Saved data entries:
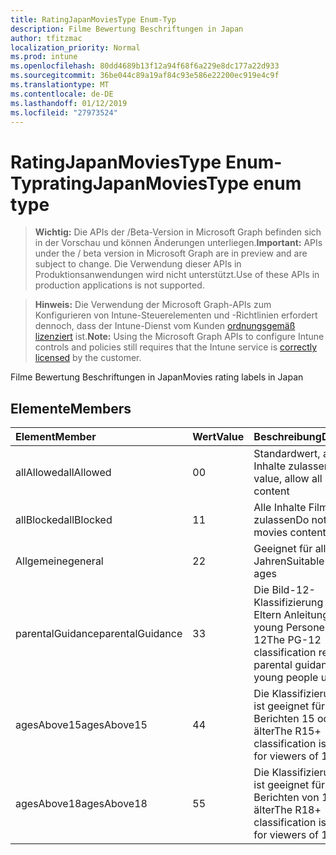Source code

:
 ```yaml
---
title: RatingJapanMoviesType Enum-Typ
description: Filme Bewertung Beschriftungen in Japan
author: tfitzmac
localization_priority: Normal
ms.prod: intune
ms.openlocfilehash: 80dd4689b13f12a94f68f6a229e8dc177a22d933
ms.sourcegitcommit: 36be044c89a19af84c93e586e22200ec919e4c9f
ms.translationtype: MT
ms.contentlocale: de-DE
ms.lasthandoff: 01/12/2019
ms.locfileid: "27973524"
---
```

# <a name="ratingjapanmoviestype-enum-type"></a><span data-ttu-id="6fc34-103">RatingJapanMoviesType Enum-Typ</span><span class="sxs-lookup"><span data-stu-id="6fc34-103">ratingJapanMoviesType enum type</span></span>

> <span data-ttu-id="6fc34-104">**Wichtig:** Die APIs der /Beta-Version in Microsoft Graph befinden sich in der Vorschau und können Änderungen unterliegen.</span><span class="sxs-lookup"><span data-stu-id="6fc34-104">**Important:** APIs under the / beta version in Microsoft Graph are in preview and are subject to change.</span></span> <span data-ttu-id="6fc34-105">Die Verwendung dieser APIs in Produktionsanwendungen wird nicht unterstützt.</span><span class="sxs-lookup"><span data-stu-id="6fc34-105">Use of these APIs in production applications is not supported.</span></span>

> <span data-ttu-id="6fc34-106">**Hinweis:** Die Verwendung der Microsoft Graph-APIs zum Konfigurieren von Intune-Steuerelementen und -Richtlinien erfordert dennoch, dass der Intune-Dienst vom Kunden [ordnungsgemäß lizenziert](https://go.microsoft.com/fwlink/?linkid=839381) ist.</span><span class="sxs-lookup"><span data-stu-id="6fc34-106">**Note:** Using the Microsoft Graph APIs to configure Intune controls and policies still requires that the Intune service is [correctly licensed](https://go.microsoft.com/fwlink/?linkid=839381) by the customer.</span></span>

<span data-ttu-id="6fc34-107">Filme Bewertung Beschriftungen in Japan</span><span class="sxs-lookup"><span data-stu-id="6fc34-107">Movies rating labels in Japan</span></span>
## <a name="members"></a><span data-ttu-id="6fc34-108">Elemente</span><span class="sxs-lookup"><span data-stu-id="6fc34-108">Members</span></span>
|<span data-ttu-id="6fc34-109">Element</span><span class="sxs-lookup"><span data-stu-id="6fc34-109">Member</span></span>|<span data-ttu-id="6fc34-110">Wert</span><span class="sxs-lookup"><span data-stu-id="6fc34-110">Value</span></span>|<span data-ttu-id="6fc34-111">Beschreibung</span><span class="sxs-lookup"><span data-stu-id="6fc34-111">Description</span></span>|
|:---|:---|:---|
|<span data-ttu-id="6fc34-112">allAllowed</span><span class="sxs-lookup"><span data-stu-id="6fc34-112">allAllowed</span></span>|<span data-ttu-id="6fc34-113">0</span><span class="sxs-lookup"><span data-stu-id="6fc34-113">0</span></span>|<span data-ttu-id="6fc34-114">Standardwert, alle Filme Inhalte zulassen</span><span class="sxs-lookup"><span data-stu-id="6fc34-114">Default value, allow all movies content</span></span>|
|<span data-ttu-id="6fc34-115">allBlocked</span><span class="sxs-lookup"><span data-stu-id="6fc34-115">allBlocked</span></span>|<span data-ttu-id="6fc34-116">1</span><span class="sxs-lookup"><span data-stu-id="6fc34-116">1</span></span>|<span data-ttu-id="6fc34-117">Alle Inhalte Filme nicht zulassen</span><span class="sxs-lookup"><span data-stu-id="6fc34-117">Do not allow any movies content</span></span>|
|<span data-ttu-id="6fc34-118">Allgemeine</span><span class="sxs-lookup"><span data-stu-id="6fc34-118">general</span></span>|<span data-ttu-id="6fc34-119">2</span><span class="sxs-lookup"><span data-stu-id="6fc34-119">2</span></span>|<span data-ttu-id="6fc34-120">Geeignet für alle Jahren</span><span class="sxs-lookup"><span data-stu-id="6fc34-120">Suitable for all ages</span></span>|
|<span data-ttu-id="6fc34-121">parentalGuidance</span><span class="sxs-lookup"><span data-stu-id="6fc34-121">parentalGuidance</span></span>|<span data-ttu-id="6fc34-122">3</span><span class="sxs-lookup"><span data-stu-id="6fc34-122">3</span></span>|<span data-ttu-id="6fc34-123">Die Bild-12-Klassifizierung fordert Eltern Anleitungen für young Personen unter 12</span><span class="sxs-lookup"><span data-stu-id="6fc34-123">The PG-12 classification requests parental guidance for young people under 12</span></span>|
|<span data-ttu-id="6fc34-124">agesAbove15</span><span class="sxs-lookup"><span data-stu-id="6fc34-124">agesAbove15</span></span>|<span data-ttu-id="6fc34-125">4</span><span class="sxs-lookup"><span data-stu-id="6fc34-125">4</span></span>|<span data-ttu-id="6fc34-126">Die Klassifizierung R15 + ist geeignet für Leser von Berichten 15 oder älter</span><span class="sxs-lookup"><span data-stu-id="6fc34-126">The R15+ classification is suitable for viewers of 15 or older</span></span>|
|<span data-ttu-id="6fc34-127">agesAbove18</span><span class="sxs-lookup"><span data-stu-id="6fc34-127">agesAbove18</span></span>|<span data-ttu-id="6fc34-128">5</span><span class="sxs-lookup"><span data-stu-id="6fc34-128">5</span></span>|<span data-ttu-id="6fc34-129">Die Klassifizierung R18 + ist geeignet für Leser von Berichten von 18 oder älter</span><span class="sxs-lookup"><span data-stu-id="6fc34-129">The R18+ classification is suitable for viewers of 18 or older</span></span>|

▶ _EXERCISE OBJECTIVE_: Your answer must be a verbatim copy of the entries above, with no images included.

▶ _RESPONSE AREA_:
Source code

:
 ```yaml
---
title: RatingJapanMoviesType Enum-Typ
description: Filme Bewertung Beschriftungen in Japan
author: tfitzmac
localization_priority: Normal
ms.prod: intune
ms.openlocfilehash: 80dd4689b13f12a94f68f6a229e8dc177a22d933
ms.sourcegitcommit: 36be044c89a19af84c93e586e22200ec919e4c9f
ms.translationtype: MT
ms.contentlocale: de-DE
ms.lasthandoff: 01/12/2019
ms.locfileid: "27973524"
---
```

# <a name="ratingjapanmoviestype-enum-type"></a><span data-ttu-id="6fc34-103">RatingJapanMoviesType Enum-Typ</span><span class="sxs-lookup"><span data-stu-id="6fc34-103">ratingJapanMoviesType enum type</span></span>

> <span data-ttu-id="6fc34-104">**Wichtig:** Die APIs der /Beta-Version in Microsoft Graph befinden sich in der Vorschau und können Änderungen unterliegen.</span><span class="sxs-lookup"><span data-stu-id="6fc34-104">**Important:** APIs under the / beta version in Microsoft Graph are in preview and are subject to change.</span></span> <span data-ttu-id="6fc34-105">Die Verwendung dieser APIs in Produktionsanwendungen wird nicht unterstützt.</span><span class="sxs-lookup"><span data-stu-id="6fc34-105">Use of these APIs in production applications is not supported.</span></span>

> <span data-ttu-id="6fc34-106">**Hinweis:** Die Verwendung der Microsoft Graph-APIs zum Konfigurieren von Intune-Steuerelementen und -Richtlinien erfordert dennoch, dass der Intune-Dienst vom Kunden [ordnungsgemäß lizenziert](https://go.microsoft.com/fwlink/?linkid=839381) ist.</span><span class="sxs-lookup"><span data-stu-id="6fc34-106">**Note:** Using the Microsoft Graph APIs to configure Intune controls and policies still requires that the Intune service is [correctly licensed](https://go.microsoft.com/fwlink/?linkid=839381) by the customer.</span></span>

<span data-ttu-id="6fc34-107">Filme Bewertung Beschriftungen in Japan</span><span class="sxs-lookup"><span data-stu-id="6fc34-107">Movies rating labels in Japan</span></span>
## <a name="members"></a><span data-ttu-id="6fc34-108">Elemente</span><span class="sxs-lookup"><span data-stu-id="6fc34-108">Members</span></span>
|<span data-ttu-id="6fc34-109">Element</span><span class="sxs-lookup"><span data-stu-id="6fc34-109">Member</span></span>|<span data-ttu-id="6fc34-110">Wert</span><span class="sxs-lookup"><span data-stu-id="6fc34-110">Value</span></span>|<span data-ttu-id="6fc34-111">Beschreibung</span><span class="sxs-lookup"><span data-stu-id="6fc34-111">Description</span></span>|
|:---|:---|:---|
|<span data-ttu-id="6fc34-112">allAllowed</span><span class="sxs-lookup"><span data-stu-id="6fc34-112">allAllowed</span></span>|<span data-ttu-id="6fc34-113">0</span><span class="sxs-lookup"><span data-stu-id="6fc34-113">0</span></span>|<span data-ttu-id="6fc34-114">Standardwert, alle Filme Inhalte zulassen</span><span class="sxs-lookup"><span data-stu-id="6fc34-114">Default value, allow all movies content</span></span>|
|<span data-ttu-id="6fc34-115">allBlocked</span><span class="sxs-lookup"><span data-stu-id="6fc34-115">allBlocked</span></span>|<span data-ttu-id="6fc34-116">1</span><span class="sxs-lookup"><span data-stu-id="6fc34-116">1</span></span>|<span data-ttu-id="6fc34-117">Alle Inhalte Filme nicht zulassen</span><span class="sxs-lookup"><span data-stu-id="6fc34-117">Do not allow any movies content</span></span>|
|<span data-ttu-id="6fc34-118">Allgemeine</span><span class="sxs-lookup"><span data-stu-id="6fc34-118">general</span></span>|<span data-ttu-id="6fc34-119">2</span><span class="sxs-lookup"><span data-stu-id="6fc34-119">2</span></span>|<span data-ttu-id="6fc34-120">Geeignet für alle Jahren</span><span class="sxs-lookup"><span data-stu-id="6fc34-120">Suitable for all ages</span></span>|
|<span data-ttu-id="6fc34-121">parentalGuidance</span><span class="sxs-lookup"><span data-stu-id="6fc34-121">parentalGuidance</span></span>|<span data-ttu-id="6fc34-122">3</span><span class="sxs-lookup"><span data-stu-id="6fc34-122">3</span></span>|<span data-ttu-id="6fc34-123">Die Bild-12-Klassifizierung fordert Eltern Anleitungen für young Personen unter 12</span><span class="sxs-lookup"><span data-stu-id="6fc34-123">The PG-12 classification requests parental guidance for young people under 12</span></span>|
|<span data-ttu-id="6fc34-124">agesAbove15</span><span class="sxs-lookup"><span data-stu-id="6fc34-124">agesAbove15</span></span>|<span data-ttu-id="6fc34-125">4</span><span class="sxs-lookup"><span data-stu-id="6fc34-125">4</span></span>|<span data-ttu-id="6fc34-126">Die Klassifizierung R15 + ist geeignet für Leser von Berichten 15 oder älter</span><span class="sxs-lookup"><span data-stu-id="6fc34-126">The R15+ classification is suitable for viewers of 15 or older</span></span>|
|<span data-ttu-id="6fc34-127">agesAbove18</span><span class="sxs-lookup"><span data-stu-id="6fc34-127">agesAbove18</span></span>|<span data-ttu-id="6fc34-128">5</span><span class="sxs-lookup"><span data-stu-id="6fc34-128">5</span></span>|<span data-ttu-id="6fc34-129">Die Klassifizierung R18 + ist geeignet für Leser von Berichten von 18 oder älter</span><span class="sxs-lookup"><span data-stu-id="6fc34-129">The R18+ classification is suitable for viewers of 18 or older</span></span>|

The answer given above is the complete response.